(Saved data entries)
_ _ _ _ _

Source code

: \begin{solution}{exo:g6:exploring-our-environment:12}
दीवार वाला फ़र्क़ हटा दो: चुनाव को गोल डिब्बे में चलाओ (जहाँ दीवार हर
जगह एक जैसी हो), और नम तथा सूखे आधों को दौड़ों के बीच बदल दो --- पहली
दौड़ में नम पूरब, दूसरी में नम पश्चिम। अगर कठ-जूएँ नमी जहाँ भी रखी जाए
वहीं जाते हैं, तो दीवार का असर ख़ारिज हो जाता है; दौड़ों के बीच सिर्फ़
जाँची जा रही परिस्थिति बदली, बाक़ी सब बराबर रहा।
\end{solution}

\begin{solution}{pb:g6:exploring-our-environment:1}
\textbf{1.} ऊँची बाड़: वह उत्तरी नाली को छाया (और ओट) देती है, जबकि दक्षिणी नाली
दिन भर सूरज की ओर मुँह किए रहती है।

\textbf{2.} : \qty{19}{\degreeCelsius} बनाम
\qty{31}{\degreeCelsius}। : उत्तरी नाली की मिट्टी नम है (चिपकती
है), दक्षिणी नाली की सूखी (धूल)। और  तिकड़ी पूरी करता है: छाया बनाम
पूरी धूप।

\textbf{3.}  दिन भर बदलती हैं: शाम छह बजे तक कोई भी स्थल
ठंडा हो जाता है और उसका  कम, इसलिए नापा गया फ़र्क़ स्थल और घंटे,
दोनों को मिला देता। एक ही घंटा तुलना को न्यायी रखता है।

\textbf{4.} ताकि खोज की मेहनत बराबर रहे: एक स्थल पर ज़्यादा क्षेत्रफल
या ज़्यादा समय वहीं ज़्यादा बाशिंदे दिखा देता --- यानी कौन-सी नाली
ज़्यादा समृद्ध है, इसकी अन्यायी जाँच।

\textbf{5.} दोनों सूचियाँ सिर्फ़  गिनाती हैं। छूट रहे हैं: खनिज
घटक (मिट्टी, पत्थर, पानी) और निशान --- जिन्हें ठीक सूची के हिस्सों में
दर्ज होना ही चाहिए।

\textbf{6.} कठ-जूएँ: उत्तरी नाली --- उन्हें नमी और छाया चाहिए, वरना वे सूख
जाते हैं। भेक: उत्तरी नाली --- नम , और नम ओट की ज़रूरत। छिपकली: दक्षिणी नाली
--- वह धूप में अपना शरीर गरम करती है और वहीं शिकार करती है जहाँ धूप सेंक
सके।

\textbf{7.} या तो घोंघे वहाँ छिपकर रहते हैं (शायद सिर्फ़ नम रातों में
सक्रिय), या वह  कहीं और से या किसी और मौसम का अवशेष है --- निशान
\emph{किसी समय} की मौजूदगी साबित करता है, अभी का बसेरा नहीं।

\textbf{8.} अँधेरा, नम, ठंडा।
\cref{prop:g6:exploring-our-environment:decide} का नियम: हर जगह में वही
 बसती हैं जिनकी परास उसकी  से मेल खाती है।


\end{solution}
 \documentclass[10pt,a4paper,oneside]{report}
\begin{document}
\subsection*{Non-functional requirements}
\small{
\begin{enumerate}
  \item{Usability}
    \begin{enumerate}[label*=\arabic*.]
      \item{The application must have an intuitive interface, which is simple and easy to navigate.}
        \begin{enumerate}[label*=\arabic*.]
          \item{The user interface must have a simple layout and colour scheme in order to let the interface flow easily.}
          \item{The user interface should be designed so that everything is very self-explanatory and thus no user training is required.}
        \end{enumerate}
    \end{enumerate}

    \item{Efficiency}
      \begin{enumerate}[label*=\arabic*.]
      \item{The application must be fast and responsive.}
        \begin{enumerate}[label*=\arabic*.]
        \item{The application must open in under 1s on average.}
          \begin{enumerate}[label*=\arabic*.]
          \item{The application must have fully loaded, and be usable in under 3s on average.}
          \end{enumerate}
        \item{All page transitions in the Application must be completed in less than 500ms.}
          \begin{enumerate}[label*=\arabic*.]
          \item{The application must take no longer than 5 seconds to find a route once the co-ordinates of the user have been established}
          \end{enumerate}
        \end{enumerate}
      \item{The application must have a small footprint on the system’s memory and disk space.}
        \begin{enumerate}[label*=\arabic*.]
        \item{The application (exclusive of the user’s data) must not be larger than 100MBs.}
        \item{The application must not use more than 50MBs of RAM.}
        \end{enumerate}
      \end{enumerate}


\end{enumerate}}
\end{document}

_ _ _ _ _

■ **TASK ITEM**
Beginning at the first line of the records, give again each line exactly as written, ending with the line that contains "जगह एक जैसी".

■ **ANSWER BELOW**
Source code

: \begin{solution}{exo:g6:exploring-our-environment:12}
दीवार वाला फ़र्क़ हटा दो: चुनाव को गोल डिब्बे में चलाओ (जहाँ दीवार हर
जगह एक जैसी हो), और नम तथा सूखे आधों को दौड़ों के बीच बदल दो --- पहली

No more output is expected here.